Su tono me alerta. La actitud relajada de su cuerpo se evapora. Se detiene y me coge de la mano.

Casi al instante, aparecen frente a nosotros tres sombras amenazantes, algo encorvadas, que sostienen varios objetos metálicos en las manos.

—¿Un paseo romántico, parejita?

Miro hacia atrás y descubro horrorizada que otros tres hombres nos cortan la retirada.

—¿Tengo que desearlo? No me quedan deseos —susurro con urgencia.

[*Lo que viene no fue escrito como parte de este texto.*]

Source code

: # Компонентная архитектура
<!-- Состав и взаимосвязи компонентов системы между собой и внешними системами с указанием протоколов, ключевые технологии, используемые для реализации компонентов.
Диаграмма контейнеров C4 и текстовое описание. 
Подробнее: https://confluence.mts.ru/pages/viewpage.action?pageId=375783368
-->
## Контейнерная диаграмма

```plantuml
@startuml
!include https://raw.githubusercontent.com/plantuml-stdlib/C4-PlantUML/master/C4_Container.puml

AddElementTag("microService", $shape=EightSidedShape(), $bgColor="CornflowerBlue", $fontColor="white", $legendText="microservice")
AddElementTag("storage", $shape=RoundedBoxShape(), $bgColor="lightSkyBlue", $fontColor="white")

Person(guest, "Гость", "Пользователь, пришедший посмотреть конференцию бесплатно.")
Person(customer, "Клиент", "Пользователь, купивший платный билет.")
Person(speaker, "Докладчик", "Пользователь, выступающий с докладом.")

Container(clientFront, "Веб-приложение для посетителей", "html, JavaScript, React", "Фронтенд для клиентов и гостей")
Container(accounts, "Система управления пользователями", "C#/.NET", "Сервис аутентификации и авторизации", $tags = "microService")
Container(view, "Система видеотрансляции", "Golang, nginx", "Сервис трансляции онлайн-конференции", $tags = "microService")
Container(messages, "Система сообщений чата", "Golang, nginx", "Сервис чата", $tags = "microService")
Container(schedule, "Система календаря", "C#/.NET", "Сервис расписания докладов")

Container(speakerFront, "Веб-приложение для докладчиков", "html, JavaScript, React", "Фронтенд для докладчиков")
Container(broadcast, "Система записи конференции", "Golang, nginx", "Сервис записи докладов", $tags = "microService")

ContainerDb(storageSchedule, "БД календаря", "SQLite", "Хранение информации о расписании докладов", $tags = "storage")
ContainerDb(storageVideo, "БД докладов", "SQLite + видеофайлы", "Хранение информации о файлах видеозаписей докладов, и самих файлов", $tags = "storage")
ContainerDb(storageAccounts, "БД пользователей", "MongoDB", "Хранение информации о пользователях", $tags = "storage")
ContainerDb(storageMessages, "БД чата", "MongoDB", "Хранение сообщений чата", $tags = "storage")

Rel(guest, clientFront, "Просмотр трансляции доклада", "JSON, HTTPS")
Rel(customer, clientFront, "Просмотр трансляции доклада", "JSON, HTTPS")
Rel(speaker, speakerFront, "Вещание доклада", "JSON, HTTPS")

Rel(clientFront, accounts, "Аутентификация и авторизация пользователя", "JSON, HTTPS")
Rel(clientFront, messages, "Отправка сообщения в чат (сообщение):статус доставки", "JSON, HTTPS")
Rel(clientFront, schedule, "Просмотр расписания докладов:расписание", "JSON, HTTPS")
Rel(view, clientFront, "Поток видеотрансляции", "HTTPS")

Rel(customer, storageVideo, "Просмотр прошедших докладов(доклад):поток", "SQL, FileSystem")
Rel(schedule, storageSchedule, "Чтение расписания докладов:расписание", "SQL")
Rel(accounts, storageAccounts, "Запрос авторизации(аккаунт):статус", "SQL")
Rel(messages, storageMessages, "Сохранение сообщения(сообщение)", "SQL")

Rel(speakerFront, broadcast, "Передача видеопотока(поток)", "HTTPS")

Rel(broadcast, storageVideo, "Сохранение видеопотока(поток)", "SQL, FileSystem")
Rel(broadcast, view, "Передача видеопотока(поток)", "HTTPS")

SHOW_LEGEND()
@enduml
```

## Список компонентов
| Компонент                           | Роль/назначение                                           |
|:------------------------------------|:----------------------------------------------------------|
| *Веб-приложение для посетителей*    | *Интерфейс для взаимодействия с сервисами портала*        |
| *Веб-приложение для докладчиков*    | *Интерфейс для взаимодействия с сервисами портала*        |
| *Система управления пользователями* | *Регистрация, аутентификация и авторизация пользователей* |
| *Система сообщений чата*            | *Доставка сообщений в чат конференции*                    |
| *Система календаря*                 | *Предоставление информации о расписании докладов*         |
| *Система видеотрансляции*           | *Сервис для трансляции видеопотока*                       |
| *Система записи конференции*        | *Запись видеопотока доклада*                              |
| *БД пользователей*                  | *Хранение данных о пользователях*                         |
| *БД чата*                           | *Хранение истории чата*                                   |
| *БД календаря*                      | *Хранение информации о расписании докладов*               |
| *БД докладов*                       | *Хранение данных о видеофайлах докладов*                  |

—No, protegerte es mi principal cometido.

Me pego a él y me aferro a su brazo.

—¿Nos presentas a tu novia?

—Creo que no, mejor me presento yo —responde Yinn con aparente normalidad.

Los hombres se miran entre ellos y todos a la vez avanzan hacia nosotros.

—Tenemos un valiente, ¿eh? He mandado a muchos al hospital. Podrás ser grande, amigo, pero nosotros somos seis y queremos tu dinero. Y al bombón que te acompaña.

—No vas a tener el dinero ni a mi bombón —contesta con seguridad—, pero sí tendrás algo de mí.

—¿Qué, grandullón?

—Una lección que no vas a olvidar nunca.

Entonces Yinn me separa de él y con la velocidad de un puma famélico, se lanza sobre los tres hombres que tiene delante.

Descarga sus puños sobre ellos con tal violencia que oigo cómo se rompen sus costillas. Utiliza diestras llaves de algún arte marcial extraño, lanzando sus poderosas piernas contra cuerpos ya renqueantes, y en menos de diez segundos sus oponentes se retuercen en el suelo, aullando de dolor, e incluso piden auxilio.

Los otros tres vacilan, pero cuando Yinn corre hacia ellos, huyen despavoridos.

Cuando regresa a mi lado, ni siquiera jadea.

—¿Estás bien? —pregunta.

Asiento. Entonces, él me coge en brazos y me aleja de la melodía de lamentos que entonan los asaltantes.

Me abrazo a su cuello mientras lo miro arrobada. Puedo andar, y él lo sabe, pero estar acurrucada contra su pecho resulta tan reconfortante y excitante al mismo tiempo, que alargo ese disfrute.

—Has peleado como un hombre —comento.

—Aquí es lo que soy. Solo tú debes conocer mi verdadera identidad.

—Eres un hombre peligroso entonces.

Me mira y niega con la cabeza.

—No, lo que soy es un hombre atormentado.

Su tono me eriza la piel. Escondo la cara en el hueco de su hombro y suspiro.